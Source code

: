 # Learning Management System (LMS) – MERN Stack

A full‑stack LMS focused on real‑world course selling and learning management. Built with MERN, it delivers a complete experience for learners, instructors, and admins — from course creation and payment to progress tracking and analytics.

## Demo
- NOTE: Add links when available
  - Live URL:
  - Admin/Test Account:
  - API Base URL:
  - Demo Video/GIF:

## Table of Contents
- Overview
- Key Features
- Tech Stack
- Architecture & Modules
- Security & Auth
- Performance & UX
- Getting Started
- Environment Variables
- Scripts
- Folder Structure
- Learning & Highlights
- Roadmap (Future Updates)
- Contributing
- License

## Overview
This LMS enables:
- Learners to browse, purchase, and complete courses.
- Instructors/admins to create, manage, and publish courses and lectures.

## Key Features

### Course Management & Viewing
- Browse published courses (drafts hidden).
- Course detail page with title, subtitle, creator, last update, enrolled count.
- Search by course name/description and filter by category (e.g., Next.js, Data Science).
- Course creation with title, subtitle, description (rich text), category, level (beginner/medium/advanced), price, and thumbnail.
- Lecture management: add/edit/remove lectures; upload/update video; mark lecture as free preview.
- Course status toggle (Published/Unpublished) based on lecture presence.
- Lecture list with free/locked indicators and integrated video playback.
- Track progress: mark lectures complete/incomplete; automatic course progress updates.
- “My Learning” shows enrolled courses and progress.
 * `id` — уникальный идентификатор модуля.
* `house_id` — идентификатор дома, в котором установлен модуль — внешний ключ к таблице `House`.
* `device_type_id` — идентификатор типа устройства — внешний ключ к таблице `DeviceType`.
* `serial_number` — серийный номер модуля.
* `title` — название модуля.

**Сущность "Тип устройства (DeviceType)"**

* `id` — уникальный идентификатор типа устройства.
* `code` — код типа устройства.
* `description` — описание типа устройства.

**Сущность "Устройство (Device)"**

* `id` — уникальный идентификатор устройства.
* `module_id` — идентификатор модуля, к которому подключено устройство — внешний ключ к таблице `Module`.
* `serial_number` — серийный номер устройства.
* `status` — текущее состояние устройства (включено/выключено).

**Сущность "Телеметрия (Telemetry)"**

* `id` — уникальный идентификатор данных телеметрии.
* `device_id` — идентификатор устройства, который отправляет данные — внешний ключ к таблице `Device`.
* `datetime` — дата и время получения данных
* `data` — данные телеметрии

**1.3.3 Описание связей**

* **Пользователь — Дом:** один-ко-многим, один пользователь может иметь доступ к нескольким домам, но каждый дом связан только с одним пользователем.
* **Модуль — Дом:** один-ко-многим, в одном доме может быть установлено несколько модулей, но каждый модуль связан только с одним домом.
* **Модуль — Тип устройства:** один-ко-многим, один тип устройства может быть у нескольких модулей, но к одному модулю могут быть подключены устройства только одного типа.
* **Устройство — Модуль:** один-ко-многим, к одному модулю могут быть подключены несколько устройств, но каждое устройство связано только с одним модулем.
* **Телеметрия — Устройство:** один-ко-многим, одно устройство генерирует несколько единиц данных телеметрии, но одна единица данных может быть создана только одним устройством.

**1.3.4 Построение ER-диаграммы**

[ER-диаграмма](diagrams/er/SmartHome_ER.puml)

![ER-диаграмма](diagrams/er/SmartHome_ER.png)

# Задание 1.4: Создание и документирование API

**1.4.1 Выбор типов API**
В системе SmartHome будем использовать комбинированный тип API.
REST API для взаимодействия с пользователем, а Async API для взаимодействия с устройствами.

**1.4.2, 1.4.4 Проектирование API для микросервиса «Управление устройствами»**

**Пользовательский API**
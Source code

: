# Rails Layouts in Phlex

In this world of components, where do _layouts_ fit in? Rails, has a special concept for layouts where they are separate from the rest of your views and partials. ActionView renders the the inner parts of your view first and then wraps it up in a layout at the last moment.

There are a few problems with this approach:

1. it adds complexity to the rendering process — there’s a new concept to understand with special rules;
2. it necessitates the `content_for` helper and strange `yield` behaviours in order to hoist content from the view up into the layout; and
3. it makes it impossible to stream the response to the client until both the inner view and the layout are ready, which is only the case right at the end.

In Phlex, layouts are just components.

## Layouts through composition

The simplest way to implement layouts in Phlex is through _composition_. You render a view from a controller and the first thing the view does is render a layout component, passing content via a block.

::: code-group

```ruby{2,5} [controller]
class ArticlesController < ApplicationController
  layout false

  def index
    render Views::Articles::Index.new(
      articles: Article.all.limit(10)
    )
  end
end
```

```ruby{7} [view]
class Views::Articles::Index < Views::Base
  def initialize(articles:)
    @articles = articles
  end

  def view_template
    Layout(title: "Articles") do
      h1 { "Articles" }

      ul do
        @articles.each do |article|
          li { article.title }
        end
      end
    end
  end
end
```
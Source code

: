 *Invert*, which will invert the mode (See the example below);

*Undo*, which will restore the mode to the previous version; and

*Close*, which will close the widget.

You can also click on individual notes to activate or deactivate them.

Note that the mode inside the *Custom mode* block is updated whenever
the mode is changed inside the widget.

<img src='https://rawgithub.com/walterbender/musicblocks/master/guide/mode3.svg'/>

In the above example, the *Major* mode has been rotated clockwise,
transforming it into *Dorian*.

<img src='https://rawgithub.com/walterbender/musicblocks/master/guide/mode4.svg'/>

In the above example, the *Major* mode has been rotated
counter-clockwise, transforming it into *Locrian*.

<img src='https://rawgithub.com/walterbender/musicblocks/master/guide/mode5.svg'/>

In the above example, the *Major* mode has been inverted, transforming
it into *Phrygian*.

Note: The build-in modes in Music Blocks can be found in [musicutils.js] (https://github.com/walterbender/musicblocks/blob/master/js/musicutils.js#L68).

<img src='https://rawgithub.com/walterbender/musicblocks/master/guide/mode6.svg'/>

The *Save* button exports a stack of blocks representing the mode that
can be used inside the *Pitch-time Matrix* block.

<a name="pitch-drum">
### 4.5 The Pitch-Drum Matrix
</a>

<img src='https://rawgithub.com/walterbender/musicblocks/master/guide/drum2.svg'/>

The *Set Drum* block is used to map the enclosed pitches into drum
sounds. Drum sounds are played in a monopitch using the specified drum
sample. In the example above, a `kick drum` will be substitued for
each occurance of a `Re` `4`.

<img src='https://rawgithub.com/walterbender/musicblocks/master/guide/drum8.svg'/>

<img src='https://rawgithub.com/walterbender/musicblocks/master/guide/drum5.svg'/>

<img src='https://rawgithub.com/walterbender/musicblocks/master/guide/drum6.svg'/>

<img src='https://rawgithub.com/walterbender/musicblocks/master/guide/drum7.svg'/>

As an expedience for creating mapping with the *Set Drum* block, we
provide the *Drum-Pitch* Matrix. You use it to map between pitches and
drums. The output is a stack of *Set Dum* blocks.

───

*EXERCISE*: Output the records exactly.

*RESULT*:
Source code

: # Learning Management System (LMS) – MERN Stack

A full‑stack LMS focused on real‑world course selling and learning management. Built with MERN, it delivers a complete experience for learners, instructors, and admins — from course creation and payment to progress tracking and analytics.

## Demo
- NOTE: Add links when available
  - Live URL:
  - Admin/Test Account:
  - API Base URL:
  - Demo Video/GIF:

## Table of Contents
- Overview
- Key Features
- Tech Stack
- Architecture & Modules
- Security & Auth
- Performance & UX
- Getting Started
- Environment Variables
- Scripts
- Folder Structure
- Learning & Highlights
- Roadmap (Future Updates)
- Contributing
- License

## Overview
This LMS enables:
- Learners to browse, purchase, and complete courses.
- Instructors/admins to create, manage, and publish courses and lectures.

## Key Features

### Course Management & Viewing
- Browse published courses (drafts hidden).
- Course detail page with title, subtitle, creator, last update, enrolled count.
- Search by course name/description and filter by category (e.g., Next.js, Data Science).
- Course creation with title, subtitle, description (rich text), category, level (beginner/medium/advanced), price, and thumbnail.
- Lecture management: add/edit/remove lectures; upload/update video; mark lecture as free preview.
- Course status toggle (Published/Unpublished) based on lecture presence.
- Lecture list with free/locked indicators and integrated video playback.
- Track progress: mark lectures complete/incomplete; automatic course progress updates.
- “My Learning” shows enrolled courses and progress.
 * `id` — уникальный идентификатор модуля.
* `house_id` — идентификатор дома, в котором установлен модуль — внешний ключ к таблице `House`.
* `device_type_id` — идентификатор типа устройства — внешний ключ к таблице `DeviceType`.
* `serial_number` — серийный номер модуля.
* `title` — название модуля.

**Сущность "Тип устройства (DeviceType)"**

* `id` — уникальный идентификатор типа устройства.
* `code` — код типа устройства.
* `description` — описание типа устройства.

**Сущность "Устройство (Device)"**

* `id` — уникальный идентификатор устройства.
* `module_id` — идентификатор модуля, к которому подключено устройство — внешний ключ к таблице `Module`.
* `serial_number` — серийный номер устройства.
* `status` — текущее состояние устройства (включено/выключено).

**Сущность "Телеметрия (Telemetry)"**

* `id` — уникальный идентификатор данных телеметрии.
* `device_id` — идентификатор устройства, который отправляет данные — внешний ключ к таблице `Device`.
* `datetime` — дата и время получения данных
* `data` — данные телеметрии

**1.3.3 Описание связей**

* **Пользователь — Дом:** один-ко-многим, один пользователь может иметь доступ к нескольким домам, но каждый дом связан только с одним пользователем.
* **Модуль — Дом:** один-ко-многим, в одном доме может быть установлено несколько модулей, но каждый модуль связан только с одним домом.
* **Модуль — Тип устройства:** один-ко-многим, один тип устройства может быть у нескольких модулей, но к одному модулю могут быть подключены устройства только одного типа.
* **Устройство — Модуль:** один-ко-многим, к одному модулю могут быть подключены несколько устройств, но каждое устройство связано только с одним модулем.
* **Телеметрия — Устройство:** один-ко-многим, одно устройство генерирует несколько единиц данных телеметрии, но одна единица данных может быть создана только одним устройством.

**1.3.4 Построение ER-диаграммы**

[ER-диаграмма](diagrams/er/SmartHome_ER.puml)

![ER-диаграмма](diagrams/er/SmartHome_ER.png)

# Задание 1.4: Создание и документирование API

**1.4.1 Выбор типов API**
В системе SmartHome будем использовать комбинированный тип API.
REST API для взаимодействия с пользователем, а Async API для взаимодействия с устройствами.

**1.4.2, 1.4.4 Проектирование API для микросервиса «Управление устройствами»**

**Пользовательский API**
Source code

:# Rails Layouts in Phlex

In this world of components, where do _layouts_ fit in? Rails, has a special concept for layouts where they are separate from the rest of your views and partials. ActionView renders the the inner parts of your view first and then wraps it up in a layout at the last moment.

There are a few problems with this approach:

1. it adds complexity to the rendering process — there’s a new concept to understand with special rules;
2. it necessitates the `content_for` helper and strange `yield` behaviours in order to hoist content from the view up into the layout; and
3. it makes it impossible to stream the response to the client until both the inner view and the layout are ready, which is only the case right at the end.

In Phlex, layouts are just components.

## Layouts through composition

The simplest way to implement layouts in Phlex is through _composition_. You render a view from a controller and the first thing the view does is render a layout component, passing content via a block.

::: code-group

```ruby{2,5} [controller]
class ArticlesController < ApplicationController
  layout false

  def index
    render Views::Articles::Index.new(
      articles: Article.all.limit(10)
    )
  end
end
```

```ruby{7} [view]
class Views::Articles::Index < Views::Base
  def initialize(articles:)
    @articles = articles
  end

  def view_template
    Layout(title: "Articles") do
      h1 { "Articles" }

      ul do
        @articles.each do |article|
          li { article.title }
        end
      end
    end
  end
end
```
Source code

: *Invert*, which will invert the mode (See the example below);

*Undo*, which will restore the mode to the previous version; and

*Close*, which will close the widget.

You can also click on individual notes to activate or deactivate them.

Note that the mode inside the *Custom mode* block is updated whenever
the mode is changed inside the widget.

<img src='https://rawgithub.com/walterbender/musicblocks/master/guide/mode3.svg'/>

In the above example, the *Major* mode has been rotated clockwise,
transforming it into *Dorian*.

<img src='https://rawgithub.com/walterbender/musicblocks/master/guide/mode4.svg'/>

In the above example, the *Major* mode has been rotated
counter-clockwise, transforming it into *Locrian*.

<img src='https://rawgithub.com/walterbender/musicblocks/master/guide/mode5.svg'/>

In the above example, the *Major* mode has been inverted, transforming
it into *Phrygian*.

Note: The build-in modes in Music Blocks can be found in [musicutils.js] (https://github.com/walterbender/musicblocks/blob/master/js/musicutils.js#L68).

<img src='https://rawgithub.com/walterbender/musicblocks/master/guide/mode6.svg'/>

The *Save* button exports a stack of blocks representing the mode that
can be used inside the *Pitch-time Matrix* block.

<a name="pitch-drum">
### 4.5 The Pitch-Drum Matrix
</a>

<img src='https://rawgithub.com/walterbender/musicblocks/master/guide/drum2.svg'/>

The *Set Drum* block is used to map the enclosed pitches into drum
sounds. Drum sounds are played in a monopitch using the specified drum
sample. In the example above, a `kick drum` will be substitued for
each occurance of a `Re` `4`.

<img src='https://rawgithub.com/walterbender/musicblocks/master/guide/drum8.svg'/>

<img src='https://rawgithub.com/walterbender/musicblocks/master/guide/drum5.svg'/>

<img src='https://rawgithub.com/walterbender/musicblocks/master/guide/drum6.svg'/>

<img src='https://rawgithub.com/walterbender/musicblocks/master/guide/drum7.svg'/>

As an expedience for creating mapping with the *Set Drum* block, we
provide the *Drum-Pitch* Matrix. You use it to map between pitches and
drums. The output is a stack of *Set Dum* blocks.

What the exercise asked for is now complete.